* [What the task requires]: Reproduce all of the data exactly. Images are not to appear in the reply.

* [Records for processing]:
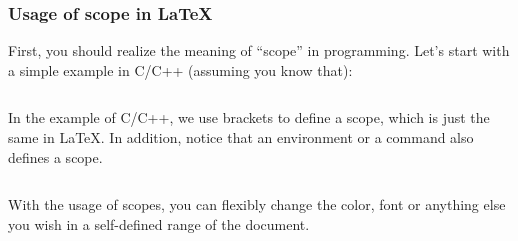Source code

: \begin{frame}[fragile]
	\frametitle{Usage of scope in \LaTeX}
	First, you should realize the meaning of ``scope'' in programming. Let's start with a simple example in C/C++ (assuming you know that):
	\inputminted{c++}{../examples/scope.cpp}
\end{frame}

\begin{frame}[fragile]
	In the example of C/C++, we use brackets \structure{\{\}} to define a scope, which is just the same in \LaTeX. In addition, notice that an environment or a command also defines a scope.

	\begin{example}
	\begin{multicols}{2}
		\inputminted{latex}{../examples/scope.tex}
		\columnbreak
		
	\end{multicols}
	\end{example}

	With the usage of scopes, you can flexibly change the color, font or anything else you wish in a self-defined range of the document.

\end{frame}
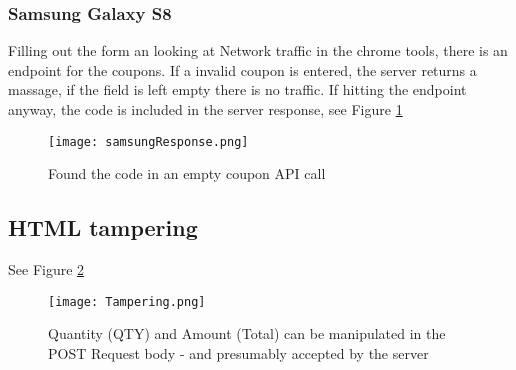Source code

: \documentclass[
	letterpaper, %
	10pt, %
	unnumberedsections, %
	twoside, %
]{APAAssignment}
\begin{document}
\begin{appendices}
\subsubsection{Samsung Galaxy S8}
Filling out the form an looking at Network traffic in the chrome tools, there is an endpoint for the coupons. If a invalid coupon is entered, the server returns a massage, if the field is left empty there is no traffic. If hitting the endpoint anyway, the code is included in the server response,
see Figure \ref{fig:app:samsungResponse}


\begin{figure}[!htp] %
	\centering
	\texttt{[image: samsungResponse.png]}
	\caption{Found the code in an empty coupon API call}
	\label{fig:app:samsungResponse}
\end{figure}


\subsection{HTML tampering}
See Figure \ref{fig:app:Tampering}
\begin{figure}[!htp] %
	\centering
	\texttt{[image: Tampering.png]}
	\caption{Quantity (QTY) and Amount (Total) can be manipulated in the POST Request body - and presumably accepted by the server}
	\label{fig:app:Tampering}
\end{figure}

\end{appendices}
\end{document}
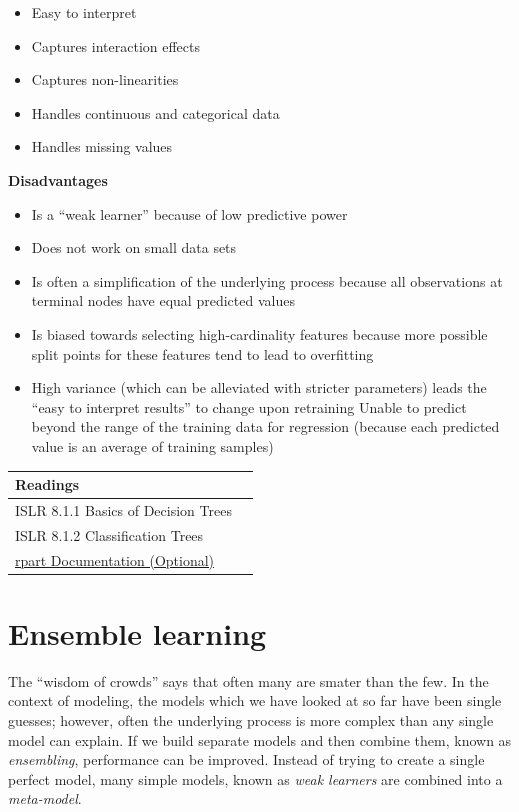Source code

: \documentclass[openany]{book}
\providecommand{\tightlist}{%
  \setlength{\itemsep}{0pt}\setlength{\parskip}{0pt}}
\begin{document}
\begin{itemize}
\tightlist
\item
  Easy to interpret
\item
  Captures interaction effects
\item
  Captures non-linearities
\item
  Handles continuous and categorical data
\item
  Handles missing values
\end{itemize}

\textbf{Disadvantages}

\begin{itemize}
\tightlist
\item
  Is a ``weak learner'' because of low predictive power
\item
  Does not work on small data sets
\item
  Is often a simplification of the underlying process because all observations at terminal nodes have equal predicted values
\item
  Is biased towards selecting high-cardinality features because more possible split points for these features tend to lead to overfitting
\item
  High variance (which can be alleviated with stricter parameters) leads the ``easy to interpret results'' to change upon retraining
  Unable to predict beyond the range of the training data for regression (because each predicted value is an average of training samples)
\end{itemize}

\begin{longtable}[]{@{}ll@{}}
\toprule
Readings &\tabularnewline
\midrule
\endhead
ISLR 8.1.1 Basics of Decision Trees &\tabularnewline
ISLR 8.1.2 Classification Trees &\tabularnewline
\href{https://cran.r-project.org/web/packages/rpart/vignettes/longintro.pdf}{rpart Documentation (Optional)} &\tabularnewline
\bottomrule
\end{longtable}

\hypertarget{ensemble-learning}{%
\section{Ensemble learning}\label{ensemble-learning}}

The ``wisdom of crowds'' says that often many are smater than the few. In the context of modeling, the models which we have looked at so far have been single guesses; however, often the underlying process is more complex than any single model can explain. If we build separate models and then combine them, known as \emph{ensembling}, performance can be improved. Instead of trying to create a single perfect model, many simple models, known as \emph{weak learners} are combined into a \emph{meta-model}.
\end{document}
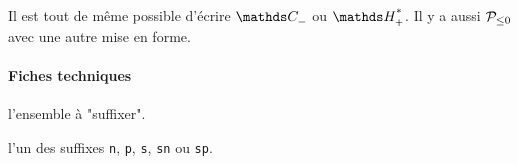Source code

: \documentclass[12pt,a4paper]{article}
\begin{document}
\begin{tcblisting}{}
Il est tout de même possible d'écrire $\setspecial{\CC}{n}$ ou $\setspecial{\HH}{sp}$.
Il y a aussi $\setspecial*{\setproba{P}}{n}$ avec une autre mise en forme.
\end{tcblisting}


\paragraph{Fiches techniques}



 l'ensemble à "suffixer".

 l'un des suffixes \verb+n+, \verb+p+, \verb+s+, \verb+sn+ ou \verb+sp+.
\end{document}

* [Solution to this exercise]:
Source code

: \begin{frame}[fragile]
	\frametitle{Usage of scope in \LaTeX}
	First, you should realize the meaning of ``scope'' in programming. Let's start with a simple example in C/C++ (assuming you know that):
	\inputminted{c++}{../examples/scope.cpp}
\end{frame}

\begin{frame}[fragile]
	In the example of C/C++, we use brackets \structure{\{\}} to define a scope, which is just the same in \LaTeX. In addition, notice that an environment or a command also defines a scope.

	\begin{example}
	\begin{multicols}{2}
		\inputminted{latex}{../examples/scope.tex}
		\columnbreak
		
	\end{multicols}
	\end{example}

	With the usage of scopes, you can flexibly change the color, font or anything else you wish in a self-defined range of the document.

\end{frame}
Source code

: \documentclass[
	letterpaper, %
	10pt, %
	unnumberedsections, %
	twoside, %
]{APAAssignment}
\begin{document}
\begin{appendices}
\subsubsection{Samsung Galaxy S8}
Filling out the form an looking at Network traffic in the chrome tools, there is an endpoint for the coupons. If a invalid coupon is entered, the server returns a massage, if the field is left empty there is no traffic. If hitting the endpoint anyway, the code is included in the server response,
see Figure \ref{fig:app:samsungResponse}


\begin{figure}[!htp] %
	\centering
	\texttt{[image: samsungResponse.png]}
	\caption{Found the code in an empty coupon API call}
	\label{fig:app:samsungResponse}
\end{figure}


\subsection{HTML tampering}
See Figure \ref{fig:app:Tampering}
\begin{figure}[!htp] %
	\centering
	\texttt{[image: Tampering.png]}
	\caption{Quantity (QTY) and Amount (Total) can be manipulated in the POST Request body - and presumably accepted by the server}
	\label{fig:app:Tampering}
\end{figure}

\end{appendices}
\end{document}
Source code

: \documentclass[openany]{book}
\providecommand{\tightlist}{%
  \setlength{\itemsep}{0pt}\setlength{\parskip}{0pt}}
\begin{document}
\begin{itemize}
\tightlist
\item
  Easy to interpret
\item
  Captures interaction effects
\item
  Captures non-linearities
\item
  Handles continuous and categorical data
\item
  Handles missing values
\end{itemize}

\textbf{Disadvantages}

\begin{itemize}
\tightlist
\item
  Is a ``weak learner'' because of low predictive power
\item
  Does not work on small data sets
\item
  Is often a simplification of the underlying process because all observations at terminal nodes have equal predicted values
\item
  Is biased towards selecting high-cardinality features because more possible split points for these features tend to lead to overfitting
\item
  High variance (which can be alleviated with stricter parameters) leads the ``easy to interpret results'' to change upon retraining
  Unable to predict beyond the range of the training data for regression (because each predicted value is an average of training samples)
\end{itemize}

\begin{longtable}[]{@{}ll@{}}
\toprule
Readings &\tabularnewline
\midrule
\endhead
ISLR 8.1.1 Basics of Decision Trees &\tabularnewline
ISLR 8.1.2 Classification Trees &\tabularnewline
\href{https://cran.r-project.org/web/packages/rpart/vignettes/longintro.pdf}{rpart Documentation (Optional)} &\tabularnewline
\bottomrule
\end{longtable}

\hypertarget{ensemble-learning}{%
\section{Ensemble learning}\label{ensemble-learning}}

The ``wisdom of crowds'' says that often many are smater than the few. In the context of modeling, the models which we have looked at so far have been single guesses; however, often the underlying process is more complex than any single model can explain. If we build separate models and then combine them, known as \emph{ensembling}, performance can be improved. Instead of trying to create a single perfect model, many simple models, known as \emph{weak learners} are combined into a \emph{meta-model}.
\end{document}
Source code

: \documentclass[12pt,a4paper]{article}
\begin{document}
\begin{tcblisting}{}
Il est tout de même possible d'écrire $\setspecial{\CC}{n}$ ou $\setspecial{\HH}{sp}$.
Il y a aussi $\setspecial*{\setproba{P}}{n}$ avec une autre mise en forme.
\end{tcblisting}


\paragraph{Fiches techniques}



 l'ensemble à "suffixer".

 l'un des suffixes \verb+n+, \verb+p+, \verb+s+, \verb+sn+ ou \verb+sp+.
\end{document}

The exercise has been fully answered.